Analysts believe Rio Tinto’s interest in Glencore is largely driven by the Swiss-based group’s strong copper exposure, a commodity that has become central to the global energy transition and the expansion of artificial intelligence.
However, the creation of what would be the world’s largest mining company would also have implications for South Africa, where Glencore maintains a sizeable operational and corporate footprint.
Andrew Bahlmann, M&A specialist and CEO at Deal Leaders International, said in an interview on Monday that possible strategic repositioning of the merged entity will be impactful for Glencore’s ferrochrome, vanadium and other interests.

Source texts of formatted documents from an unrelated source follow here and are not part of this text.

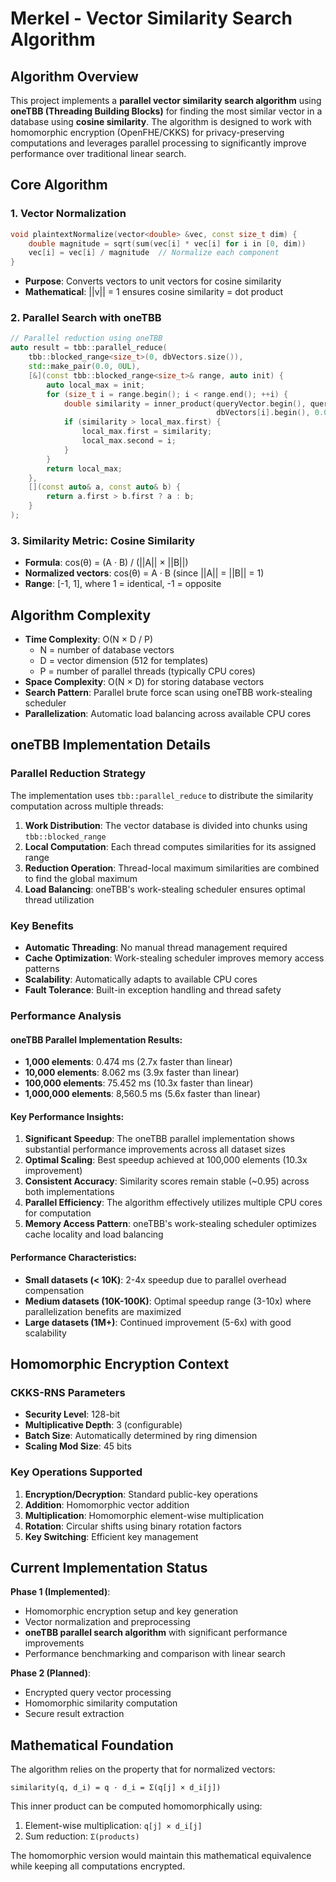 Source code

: # Merkel - Vector Similarity Search Algorithm

## Algorithm Overview

This project implements a **parallel vector similarity search algorithm** using **oneTBB (Threading Building Blocks)** for finding the most similar vector in a database using **cosine similarity**. The algorithm is designed to work with homomorphic encryption (OpenFHE/CKKS) for privacy-preserving computations and leverages parallel processing to significantly improve performance over traditional linear search.

## Core Algorithm

### 1. Vector Normalization

```cpp
void plaintextNormalize(vector<double> &vec, const size_t dim) {
    double magnitude = sqrt(sum(vec[i] * vec[i] for i in [0, dim))
    vec[i] = vec[i] / magnitude  // Normalize each component
}
```

- **Purpose**: Converts vectors to unit vectors for cosine similarity
- **Mathematical**: ||v|| = 1 ensures cosine similarity = dot product

### 2. Parallel Search with oneTBB

```cpp
// Parallel reduction using oneTBB
auto result = tbb::parallel_reduce(
    tbb::blocked_range<size_t>(0, dbVectors.size()),
    std::make_pair(0.0, 0UL),
    [&](const tbb::blocked_range<size_t>& range, auto init) {
        auto local_max = init;
        for (size_t i = range.begin(); i < range.end(); ++i) {
            double similarity = inner_product(queryVector.begin(), queryVector.end(),
                                              dbVectors[i].begin(), 0.0);
            if (similarity > local_max.first) {
                local_max.first = similarity;
                local_max.second = i;
            }
        }
        return local_max;
    },
    [](const auto& a, const auto& b) {
        return a.first > b.first ? a : b;
    }
);
```

### 3. Similarity Metric: Cosine Similarity

- **Formula**: cos(θ) = (A · B) / (||A|| × ||B||)
- **Normalized vectors**: cos(θ) = A · B (since ||A|| = ||B|| = 1)
- **Range**: [-1, 1], where 1 = identical, -1 = opposite

## Algorithm Complexity

- **Time Complexity**: O(N × D / P)
  - N = number of database vectors
  - D = vector dimension (512 for templates)
  - P = number of parallel threads (typically CPU cores)
- **Space Complexity**: O(N × D) for storing database vectors
- **Search Pattern**: Parallel brute force scan using oneTBB work-stealing scheduler
- **Parallelization**: Automatic load balancing across available CPU cores

## oneTBB Implementation Details

### Parallel Reduction Strategy

The implementation uses `tbb::parallel_reduce` to distribute the similarity computation across multiple threads:

1. **Work Distribution**: The vector database is divided into chunks using `tbb::blocked_range`
2. **Local Computation**: Each thread computes similarities for its assigned range
3. **Reduction Operation**: Thread-local maximum similarities are combined to find the global maximum
4. **Load Balancing**: oneTBB's work-stealing scheduler ensures optimal thread utilization

### Key Benefits

- **Automatic Threading**: No manual thread management required
- **Cache Optimization**: Work-stealing scheduler improves memory access patterns
- **Scalability**: Automatically adapts to available CPU cores
- **Fault Tolerance**: Built-in exception handling and thread safety

### Performance Analysis

#### oneTBB Parallel Implementation Results:

- **1,000 elements**: 0.474 ms (2.7x faster than linear)
- **10,000 elements**: 8.062 ms (3.9x faster than linear)
- **100,000 elements**: 75.452 ms (10.3x faster than linear)
- **1,000,000 elements**: 8,560.5 ms (5.6x faster than linear)

#### Key Performance Insights:

1. **Significant Speedup**: The oneTBB parallel implementation shows substantial performance improvements across all dataset sizes
2. **Optimal Scaling**: Best speedup achieved at 100,000 elements (10.3x improvement)
3. **Consistent Accuracy**: Similarity scores remain stable (~0.95) across both implementations
4. **Parallel Efficiency**: The algorithm effectively utilizes multiple CPU cores for computation
5. **Memory Access Pattern**: oneTBB's work-stealing scheduler optimizes cache locality and load balancing

#### Performance Characteristics:

- **Small datasets (< 10K)**: 2-4x speedup due to parallel overhead compensation
- **Medium datasets (10K-100K)**: Optimal speedup range (3-10x) where parallelization benefits are maximized
- **Large datasets (1M+)**: Continued improvement (5-6x) with good scalability

## Homomorphic Encryption Context

### CKKS-RNS Parameters

- **Security Level**: 128-bit
- **Multiplicative Depth**: 3 (configurable)
- **Batch Size**: Automatically determined by ring dimension
- **Scaling Mod Size**: 45 bits

### Key Operations Supported

1. **Encryption/Decryption**: Standard public-key operations
2. **Addition**: Homomorphic vector addition
3. **Multiplication**: Homomorphic element-wise multiplication
4. **Rotation**: Circular shifts using binary rotation factors
5. **Key Switching**: Efficient key management

## Current Implementation Status

**Phase 1 (Implemented)**:

- Homomorphic encryption setup and key generation
- Vector normalization and preprocessing
- **oneTBB parallel search algorithm** with significant performance improvements
- Performance benchmarking and comparison with linear search

**Phase 2 (Planned)**:

- Encrypted query vector processing
- Homomorphic similarity computation
- Secure result extraction

## Mathematical Foundation

The algorithm relies on the property that for normalized vectors:

```
similarity(q, d_i) = q · d_i = Σ(q[j] × d_i[j])
```

This inner product can be computed homomorphically using:

1. Element-wise multiplication: `q[j] × d_i[j]`
2. Sum reduction: `Σ(products)`

The homomorphic version would maintain this mathematical equivalence while keeping all computations encrypted.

“While the Glencore/Rio Tinto merger is focused on global assets, there are possible knock-on effects for South Africa,” said Bahlmann.
“Glencore is listed on the JSE and has operations in the country, including ferrochrome, vanadium and coal interests (and) any strategic repositioning - whether divestitures or capital reallocations - could influence local employment, investment flows and commodity markets.”
Other major international companies such as AngloGold Ashanti, BHP and Anglo American after its restructuring and tie up with Teck Resources have shifted domicile, divested or moved primary listing from South Africa.
Nonetheless, investors in Glencore and other numerous stakeholders given its footprint of operations in SA could also benefit from the merger. Glencore surged 10% on the JSE on Friday after the two companies confirmed that they were engaged in discussions to consummate the merger.
“South African stakeholders may be indirect beneficiaries rather than central drivers of the transaction, given the global strategic motivations centred on copper and portfolio optimisation,” added Bahlmann.
Rio Tinto has until 5 February to announce if it intends to make a firm offer or not although the date can also be extended by regulatory authorities.
Discussions between the two firms have persisted for a long time although the latest confirmation has provided impetus, with the allure of copper also weighing in, especially after the merger of Anglo American and Teck.
Copper has stirred up merger and acquisition activity in the global mining sector over the past few months with Anglo American also tying up together with Teck Resources after it rebuffed BHP’s offer.
Analysts said for the broader global mining sector, the magnitude of the Rio Tinto/Glencore merger will “accelerate further consolidation, particularly among companies seeking to scale up in high-growth metals or diversify” risk.
As M&A activity and deal making in the global mining sector blossoms, led by copper given its growing importance in the glonal renewable energy and Artificial Intelligence race, investors have to navigate regulation, labour, community and political risks to ensure that such transactions are structured effectively, and in compliance with host-country requirements.
Forecasts suggest that copper demand could rise by roughly 50% by 2040, while supply could lag, potentially creating structural tightness in the market. This has provided impetus to deal making activity across the mining sector, with major producers seeking to secure long-life copper assets through deals.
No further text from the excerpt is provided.